6万人がスペイン領セウタに不法越境 欧州でシェンゲン資格停止論

2026/08/01 更新: 2026/08/01

7月30日夜、北アフリカにあるスペインの飛び地セウタで、異例の深刻な国境危機が発生した。数万人が海路や陸路でモロッコから不法に越境し、少なくとも57人が死亡した。突如として押し寄せた大規模な移民流入を受け、EUの複数の加盟国は、スペインのシェンゲン圏参加資格を一時停止するよう求めた。

スペイン内務省によると、7月30日以降、約5万人がセウタに入ったが、31日までに、その半数に当たる約2万5千人が自主的にモロッコへ戻った。一方、セウタ自治政府は、過去数日間に約6万人が流入したと推計している。

大勢の人々が検問所に押し寄せたことで、国境警備は一時的に機能不全に陥った。泳いで越境しようとして溺死した人や、タラハル海岸のフェンスを突破しようとした際、押し寄せた人々に巻き込まれて死亡した人もいた。

数万人の移民が流入したため、収容施設は定員を大幅に超え、多くの人が路上で寝泊まりせざるを得ない状況となっている。

セウタ自治政府主席のフアン・ヘスス・ビバス氏は、今回の事態を「深刻な人道危機」と強く非難し、中央政府に非常事態を宣言するとともに、国境警備のため軍を派遣するよう求めた。

スペイン首相「領土への侵害」と非難 欧州各国が強く反発

スペインのサンチェス首相は、対応を指揮するため急きょセウタに入り、大規模な越境について「スペインの領土の一体性に対する侵害だ」と厳しく非難した。

サンチェス氏は、安全確保のため国のあらゆる資源を投入し、不法入境者を速やかに送還すると表明した。

今回の危機を受け、ヨーロッパ各国では衝撃と警戒が広がり、複数の首脳が強硬な措置を取るよう求めた。

イタリアのメローニ首相とデンマークのフレデリクセン首相は、EUがスペインのシェンゲン圏参加資格の一時停止を検討すべきだと主張した。両首相は、情勢を協議するため、ヨーロッパ各国の首脳による会議の開催を進めている。

フィンランドのランタネン内相も、スペインのシェンゲン圏参加資格を一時停止する案に支持を表明した。

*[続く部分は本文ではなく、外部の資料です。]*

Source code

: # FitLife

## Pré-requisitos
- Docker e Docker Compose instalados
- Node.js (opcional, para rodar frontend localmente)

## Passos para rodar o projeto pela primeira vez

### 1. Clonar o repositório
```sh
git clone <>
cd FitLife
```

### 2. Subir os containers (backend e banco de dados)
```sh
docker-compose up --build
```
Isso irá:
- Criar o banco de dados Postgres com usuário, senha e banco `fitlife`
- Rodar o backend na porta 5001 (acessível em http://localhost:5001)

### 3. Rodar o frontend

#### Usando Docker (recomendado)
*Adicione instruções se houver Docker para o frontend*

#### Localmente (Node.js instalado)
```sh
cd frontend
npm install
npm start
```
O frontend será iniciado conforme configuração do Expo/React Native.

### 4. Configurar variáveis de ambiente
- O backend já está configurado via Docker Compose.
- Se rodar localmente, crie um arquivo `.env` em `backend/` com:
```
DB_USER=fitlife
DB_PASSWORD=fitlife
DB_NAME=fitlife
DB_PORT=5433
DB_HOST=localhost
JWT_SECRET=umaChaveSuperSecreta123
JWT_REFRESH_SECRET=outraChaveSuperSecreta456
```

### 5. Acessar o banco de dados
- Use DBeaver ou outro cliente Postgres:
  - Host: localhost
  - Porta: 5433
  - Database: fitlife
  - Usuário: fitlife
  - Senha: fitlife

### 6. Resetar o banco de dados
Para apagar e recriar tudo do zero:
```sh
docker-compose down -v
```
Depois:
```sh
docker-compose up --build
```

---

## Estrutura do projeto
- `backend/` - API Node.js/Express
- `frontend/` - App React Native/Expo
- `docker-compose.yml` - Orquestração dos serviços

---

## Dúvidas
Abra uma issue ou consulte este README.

ランタネン氏は、シェンゲン圏の外部国境を守る責任を果たしていない国は、同圏にとどまる資格はないと強調した。

スウェーデンのクリステション首相も、スペインに対し、シェンゲン協定上の責務を果たすよう求めた。

ドイツのフメルツ首相は、スペインが一刻も早く事態を再び掌握する必要があると述べ、モロッコに対しても、移民の送還を速やかに受け入れるよう求めた。

フランスのヌニェス内相は、フランスとスペインの国境で検査を強化するとともに、国境警備の緊急対応部隊を出動させるよう指示した。

欧州委員会のフォンデアライエン委員長は、規則に従わないEUへの入境は認めないと強調した。